* _Material for this task_:
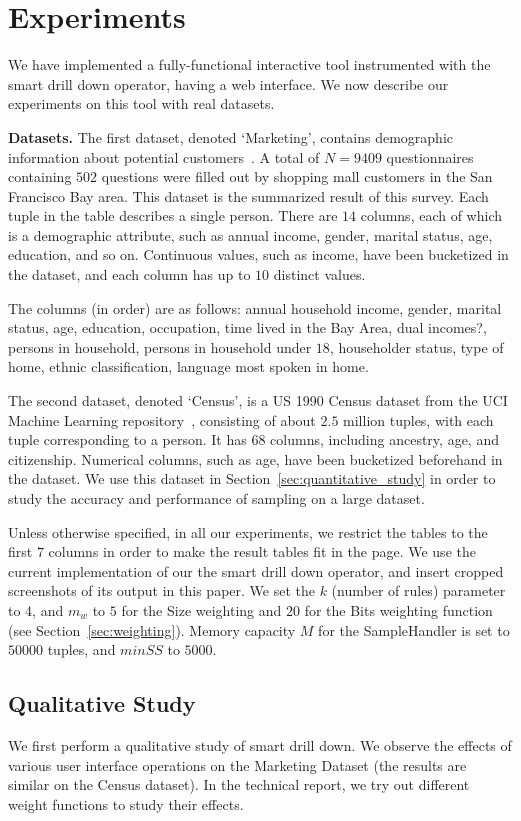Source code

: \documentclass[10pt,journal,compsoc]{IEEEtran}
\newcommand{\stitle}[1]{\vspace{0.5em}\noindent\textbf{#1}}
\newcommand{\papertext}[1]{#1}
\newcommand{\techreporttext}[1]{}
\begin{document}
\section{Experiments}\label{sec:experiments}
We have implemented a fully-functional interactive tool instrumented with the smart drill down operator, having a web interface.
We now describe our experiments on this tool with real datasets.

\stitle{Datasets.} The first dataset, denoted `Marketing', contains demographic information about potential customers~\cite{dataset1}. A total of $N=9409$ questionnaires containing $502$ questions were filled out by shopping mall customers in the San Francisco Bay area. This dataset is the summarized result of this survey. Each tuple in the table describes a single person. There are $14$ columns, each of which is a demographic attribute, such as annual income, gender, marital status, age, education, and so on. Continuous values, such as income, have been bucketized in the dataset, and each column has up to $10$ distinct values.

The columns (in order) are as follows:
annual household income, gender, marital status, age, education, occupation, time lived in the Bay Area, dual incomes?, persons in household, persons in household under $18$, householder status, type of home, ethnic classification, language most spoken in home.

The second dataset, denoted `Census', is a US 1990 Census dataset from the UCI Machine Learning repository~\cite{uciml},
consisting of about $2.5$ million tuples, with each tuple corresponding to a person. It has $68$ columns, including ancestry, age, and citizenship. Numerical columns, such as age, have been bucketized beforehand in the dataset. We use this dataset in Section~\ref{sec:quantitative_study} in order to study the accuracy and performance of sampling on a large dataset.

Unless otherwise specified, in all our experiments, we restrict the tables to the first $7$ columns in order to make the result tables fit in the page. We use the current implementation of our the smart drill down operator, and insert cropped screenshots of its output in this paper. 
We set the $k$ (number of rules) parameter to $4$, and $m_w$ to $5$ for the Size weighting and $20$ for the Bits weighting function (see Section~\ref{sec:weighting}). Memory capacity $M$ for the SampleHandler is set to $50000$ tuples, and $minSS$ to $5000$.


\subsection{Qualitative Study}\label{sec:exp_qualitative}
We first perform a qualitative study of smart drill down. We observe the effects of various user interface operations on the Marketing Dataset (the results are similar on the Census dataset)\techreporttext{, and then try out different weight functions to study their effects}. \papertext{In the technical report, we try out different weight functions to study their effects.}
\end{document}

* _Exercise requirements_:
Repeat each entry exactly as it appears; skip any picture.

* _Answer to this problem_:
Source code

: \documentclass[10pt,journal,compsoc]{IEEEtran}
\newcommand{\stitle}[1]{\vspace{0.5em}\noindent\textbf{#1}}
\newcommand{\papertext}[1]{#1}
\newcommand{\techreporttext}[1]{}
\begin{document}
\section{Experiments}\label{sec:experiments}
We have implemented a fully-functional interactive tool instrumented with the smart drill down operator, having a web interface.
We now describe our experiments on this tool with real datasets.

\stitle{Datasets.} The first dataset, denoted `Marketing', contains demographic information about potential customers~\cite{dataset1}. A total of $N=9409$ questionnaires containing $502$ questions were filled out by shopping mall customers in the San Francisco Bay area. This dataset is the summarized result of this survey. Each tuple in the table describes a single person. There are $14$ columns, each of which is a demographic attribute, such as annual income, gender, marital status, age, education, and so on. Continuous values, such as income, have been bucketized in the dataset, and each column has up to $10$ distinct values.

The columns (in order) are as follows:
annual household income, gender, marital status, age, education, occupation, time lived in the Bay Area, dual incomes?, persons in household, persons in household under $18$, householder status, type of home, ethnic classification, language most spoken in home.

The second dataset, denoted `Census', is a US 1990 Census dataset from the UCI Machine Learning repository~\cite{uciml},
consisting of about $2.5$ million tuples, with each tuple corresponding to a person. It has $68$ columns, including ancestry, age, and citizenship. Numerical columns, such as age, have been bucketized beforehand in the dataset. We use this dataset in Section~\ref{sec:quantitative_study} in order to study the accuracy and performance of sampling on a large dataset.

Unless otherwise specified, in all our experiments, we restrict the tables to the first $7$ columns in order to make the result tables fit in the page. We use the current implementation of our the smart drill down operator, and insert cropped screenshots of its output in this paper. 
We set the $k$ (number of rules) parameter to $4$, and $m_w$ to $5$ for the Size weighting and $20$ for the Bits weighting function (see Section~\ref{sec:weighting}). Memory capacity $M$ for the SampleHandler is set to $50000$ tuples, and $minSS$ to $5000$.


\subsection{Qualitative Study}\label{sec:exp_qualitative}
We first perform a qualitative study of smart drill down. We observe the effects of various user interface operations on the Marketing Dataset (the results are similar on the Census dataset)\techreporttext{, and then try out different weight functions to study their effects}. \papertext{In the technical report, we try out different weight functions to study their effects.}
\end{document}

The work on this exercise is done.